[[ Provided records, beginning ]]

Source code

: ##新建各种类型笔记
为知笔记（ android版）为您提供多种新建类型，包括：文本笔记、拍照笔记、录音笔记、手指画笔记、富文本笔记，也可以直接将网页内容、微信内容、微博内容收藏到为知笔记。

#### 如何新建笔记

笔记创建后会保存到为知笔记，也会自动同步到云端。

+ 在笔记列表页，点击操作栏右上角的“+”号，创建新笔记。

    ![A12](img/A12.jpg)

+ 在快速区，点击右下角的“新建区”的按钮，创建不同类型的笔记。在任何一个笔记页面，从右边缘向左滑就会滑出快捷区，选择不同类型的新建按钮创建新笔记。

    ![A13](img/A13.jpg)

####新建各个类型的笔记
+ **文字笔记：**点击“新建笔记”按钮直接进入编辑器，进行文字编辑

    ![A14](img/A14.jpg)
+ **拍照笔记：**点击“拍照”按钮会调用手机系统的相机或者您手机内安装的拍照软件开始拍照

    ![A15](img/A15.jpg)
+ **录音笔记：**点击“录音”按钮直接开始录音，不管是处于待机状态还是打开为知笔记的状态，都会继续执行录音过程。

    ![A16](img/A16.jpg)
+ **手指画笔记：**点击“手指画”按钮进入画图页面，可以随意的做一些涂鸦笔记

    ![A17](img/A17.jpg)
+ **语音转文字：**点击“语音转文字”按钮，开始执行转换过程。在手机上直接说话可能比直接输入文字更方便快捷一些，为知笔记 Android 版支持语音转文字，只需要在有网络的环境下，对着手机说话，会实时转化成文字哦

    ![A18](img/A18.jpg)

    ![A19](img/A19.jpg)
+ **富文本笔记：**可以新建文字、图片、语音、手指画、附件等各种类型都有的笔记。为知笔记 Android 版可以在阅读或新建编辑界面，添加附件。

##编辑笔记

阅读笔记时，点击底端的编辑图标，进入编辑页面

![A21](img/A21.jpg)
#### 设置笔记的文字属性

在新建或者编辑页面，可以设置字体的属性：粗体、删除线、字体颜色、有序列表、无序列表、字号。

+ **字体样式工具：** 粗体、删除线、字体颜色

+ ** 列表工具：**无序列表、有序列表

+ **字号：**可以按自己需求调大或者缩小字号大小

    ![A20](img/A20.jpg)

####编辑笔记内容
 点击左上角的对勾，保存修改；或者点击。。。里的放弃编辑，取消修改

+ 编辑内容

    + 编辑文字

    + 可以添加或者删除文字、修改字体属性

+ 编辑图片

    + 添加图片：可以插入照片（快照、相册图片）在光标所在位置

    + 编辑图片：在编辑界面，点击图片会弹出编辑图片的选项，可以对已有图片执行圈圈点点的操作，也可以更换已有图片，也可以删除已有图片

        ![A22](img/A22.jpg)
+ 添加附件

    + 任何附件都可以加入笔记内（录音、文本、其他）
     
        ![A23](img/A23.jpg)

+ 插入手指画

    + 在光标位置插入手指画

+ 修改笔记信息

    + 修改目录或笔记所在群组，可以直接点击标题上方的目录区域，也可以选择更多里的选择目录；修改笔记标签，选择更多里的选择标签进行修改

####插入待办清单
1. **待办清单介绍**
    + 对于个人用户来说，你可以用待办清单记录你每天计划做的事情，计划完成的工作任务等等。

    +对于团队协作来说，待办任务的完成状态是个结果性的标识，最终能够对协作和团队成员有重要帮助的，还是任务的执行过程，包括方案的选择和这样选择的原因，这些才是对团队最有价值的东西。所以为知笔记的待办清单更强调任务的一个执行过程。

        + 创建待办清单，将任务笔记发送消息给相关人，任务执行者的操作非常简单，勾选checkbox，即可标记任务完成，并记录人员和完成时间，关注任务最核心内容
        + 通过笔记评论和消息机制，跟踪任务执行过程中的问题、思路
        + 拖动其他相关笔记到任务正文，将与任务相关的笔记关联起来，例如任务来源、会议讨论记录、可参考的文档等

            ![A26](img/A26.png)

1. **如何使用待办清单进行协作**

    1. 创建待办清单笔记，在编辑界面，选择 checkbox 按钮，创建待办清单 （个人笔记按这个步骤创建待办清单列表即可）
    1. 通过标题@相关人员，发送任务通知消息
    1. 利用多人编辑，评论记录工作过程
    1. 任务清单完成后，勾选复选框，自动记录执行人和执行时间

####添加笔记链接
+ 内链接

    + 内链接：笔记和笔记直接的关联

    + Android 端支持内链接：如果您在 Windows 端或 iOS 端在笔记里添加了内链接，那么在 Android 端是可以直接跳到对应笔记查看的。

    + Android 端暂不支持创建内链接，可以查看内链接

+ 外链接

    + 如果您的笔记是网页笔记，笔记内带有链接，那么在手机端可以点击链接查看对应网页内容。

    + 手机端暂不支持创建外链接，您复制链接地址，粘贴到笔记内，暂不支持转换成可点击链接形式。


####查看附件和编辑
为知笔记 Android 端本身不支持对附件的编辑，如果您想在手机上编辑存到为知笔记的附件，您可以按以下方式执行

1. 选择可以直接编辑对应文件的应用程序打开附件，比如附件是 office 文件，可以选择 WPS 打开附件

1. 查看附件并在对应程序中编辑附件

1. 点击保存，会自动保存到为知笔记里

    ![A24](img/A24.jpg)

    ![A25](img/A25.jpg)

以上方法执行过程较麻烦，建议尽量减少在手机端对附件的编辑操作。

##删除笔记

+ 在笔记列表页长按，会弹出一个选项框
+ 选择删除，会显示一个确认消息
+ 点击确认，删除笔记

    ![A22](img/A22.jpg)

[[ Provided records, end ]]

# [Exercise description]
From the data above, copy out every line with the string "拍照笔记" in it.

# [Answer box]
为知笔记（ android版）为您提供多种新建类型，包括：文本笔记、拍照笔记、录音笔记、手指画笔记、富文本笔记，也可以直接将网页内容、微信内容、微博内容收藏到为知笔记。
+ **拍照笔记：**点击“拍照”按钮会调用手机系统的相机或者您手机内安装的拍照软件开始拍照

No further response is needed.